__Data to process__.

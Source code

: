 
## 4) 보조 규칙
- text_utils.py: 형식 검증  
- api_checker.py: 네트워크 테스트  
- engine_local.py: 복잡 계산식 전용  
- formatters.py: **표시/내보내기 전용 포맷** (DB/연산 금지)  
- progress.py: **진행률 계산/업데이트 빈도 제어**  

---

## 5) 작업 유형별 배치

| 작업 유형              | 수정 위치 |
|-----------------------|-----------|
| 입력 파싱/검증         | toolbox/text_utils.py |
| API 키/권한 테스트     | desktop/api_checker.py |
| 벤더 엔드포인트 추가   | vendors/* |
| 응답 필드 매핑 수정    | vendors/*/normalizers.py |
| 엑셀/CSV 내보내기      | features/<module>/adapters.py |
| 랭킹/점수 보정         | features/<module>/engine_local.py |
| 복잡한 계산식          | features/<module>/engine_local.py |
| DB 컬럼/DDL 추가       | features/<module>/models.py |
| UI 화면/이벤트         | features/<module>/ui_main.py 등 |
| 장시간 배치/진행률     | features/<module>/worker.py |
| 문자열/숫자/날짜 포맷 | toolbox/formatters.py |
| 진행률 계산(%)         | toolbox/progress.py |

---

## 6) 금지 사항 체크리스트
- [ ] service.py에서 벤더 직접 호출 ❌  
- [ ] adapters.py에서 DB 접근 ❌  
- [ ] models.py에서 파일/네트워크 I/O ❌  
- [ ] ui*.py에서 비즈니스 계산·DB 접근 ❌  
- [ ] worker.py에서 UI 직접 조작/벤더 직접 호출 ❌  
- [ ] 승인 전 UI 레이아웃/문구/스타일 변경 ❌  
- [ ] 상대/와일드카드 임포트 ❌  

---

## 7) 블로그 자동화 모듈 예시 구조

==

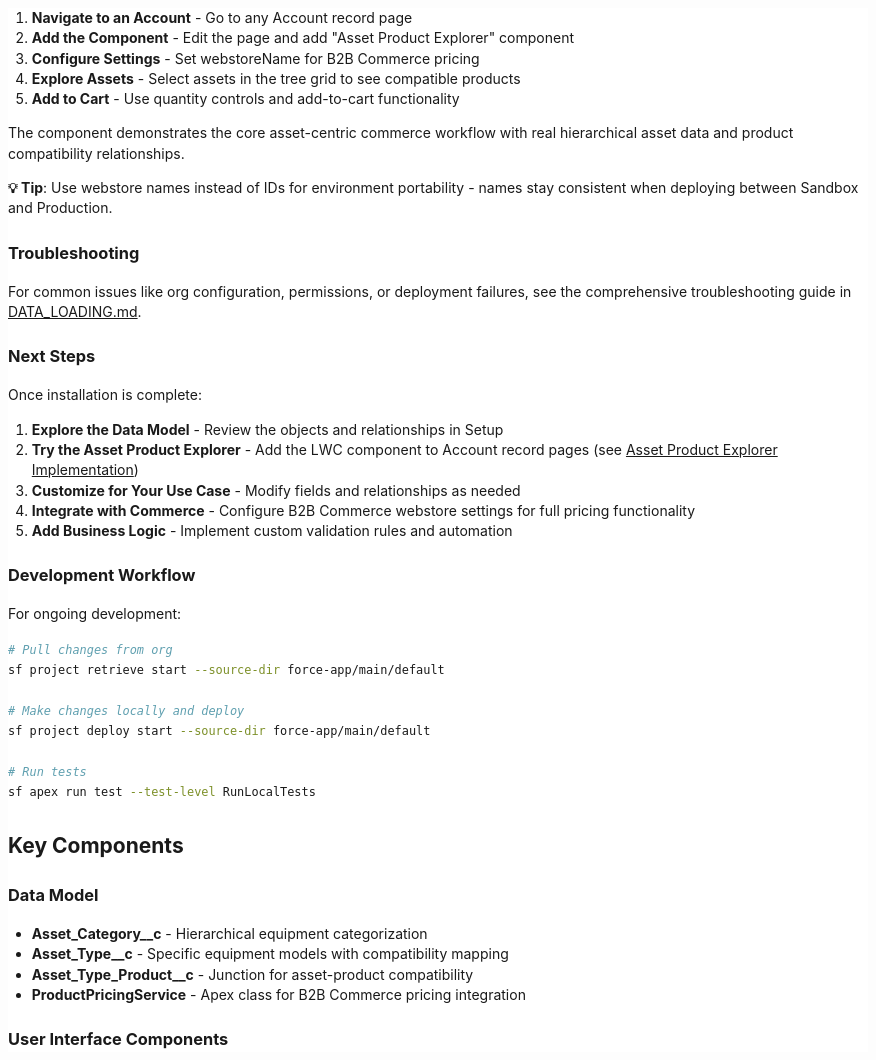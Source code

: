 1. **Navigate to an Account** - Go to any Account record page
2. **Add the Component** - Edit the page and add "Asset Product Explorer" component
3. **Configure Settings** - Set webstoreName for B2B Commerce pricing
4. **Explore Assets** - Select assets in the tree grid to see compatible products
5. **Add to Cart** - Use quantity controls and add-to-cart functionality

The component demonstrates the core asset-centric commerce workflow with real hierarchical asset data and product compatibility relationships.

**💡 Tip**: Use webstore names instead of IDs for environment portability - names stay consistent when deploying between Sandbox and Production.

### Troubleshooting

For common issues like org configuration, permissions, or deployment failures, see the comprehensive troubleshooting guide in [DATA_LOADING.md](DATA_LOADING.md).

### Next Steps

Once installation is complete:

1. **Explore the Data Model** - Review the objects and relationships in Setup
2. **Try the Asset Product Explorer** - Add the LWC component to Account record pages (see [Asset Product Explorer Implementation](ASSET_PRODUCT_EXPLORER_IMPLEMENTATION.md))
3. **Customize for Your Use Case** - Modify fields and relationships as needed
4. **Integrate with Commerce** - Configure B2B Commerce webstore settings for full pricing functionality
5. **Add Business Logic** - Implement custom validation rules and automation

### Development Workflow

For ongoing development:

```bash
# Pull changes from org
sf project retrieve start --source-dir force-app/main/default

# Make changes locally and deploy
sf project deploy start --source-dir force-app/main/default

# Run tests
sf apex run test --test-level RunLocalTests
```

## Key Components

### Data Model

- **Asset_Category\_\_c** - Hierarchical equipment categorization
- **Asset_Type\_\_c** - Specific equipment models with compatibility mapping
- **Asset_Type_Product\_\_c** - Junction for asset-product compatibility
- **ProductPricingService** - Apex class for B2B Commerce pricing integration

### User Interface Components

__What you should do__. Scan the records for the string "compatibility". Copy each line in which it appears.

__Output of the exercise__.
The component demonstrates the core asset-centric commerce workflow with real hierarchical asset data and product compatibility relationships.
- **Asset_Type\_\_c** - Specific equipment models with compatibility mapping
- **Asset_Type_Product\_\_c** - Junction for asset-product compatibility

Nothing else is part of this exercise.